### DATA LISTING

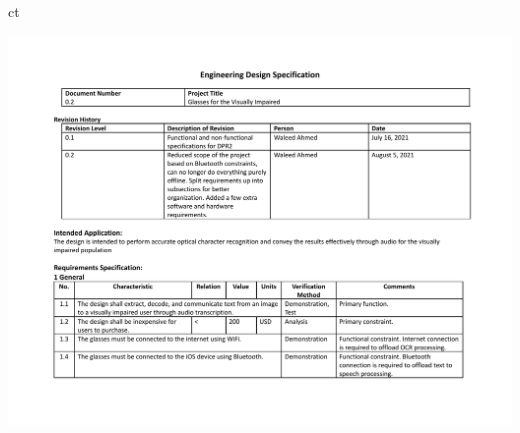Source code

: ct\documentclass[a4paper,11pt]{article}
\begin{document}
\begin{landscape}
\begin{center}
        \includegraphics[page=3,width={0.86\linewidth}]{pdf/eds_0.2.pdf}
    \end{center}
    
    \newpage

\end{landscape}
\end{document}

### TASK GOAL
Look through the entries, and return every line that the word "begin" appears in.

### SOLUTION
\begin{document}
\begin{landscape}
\begin{center}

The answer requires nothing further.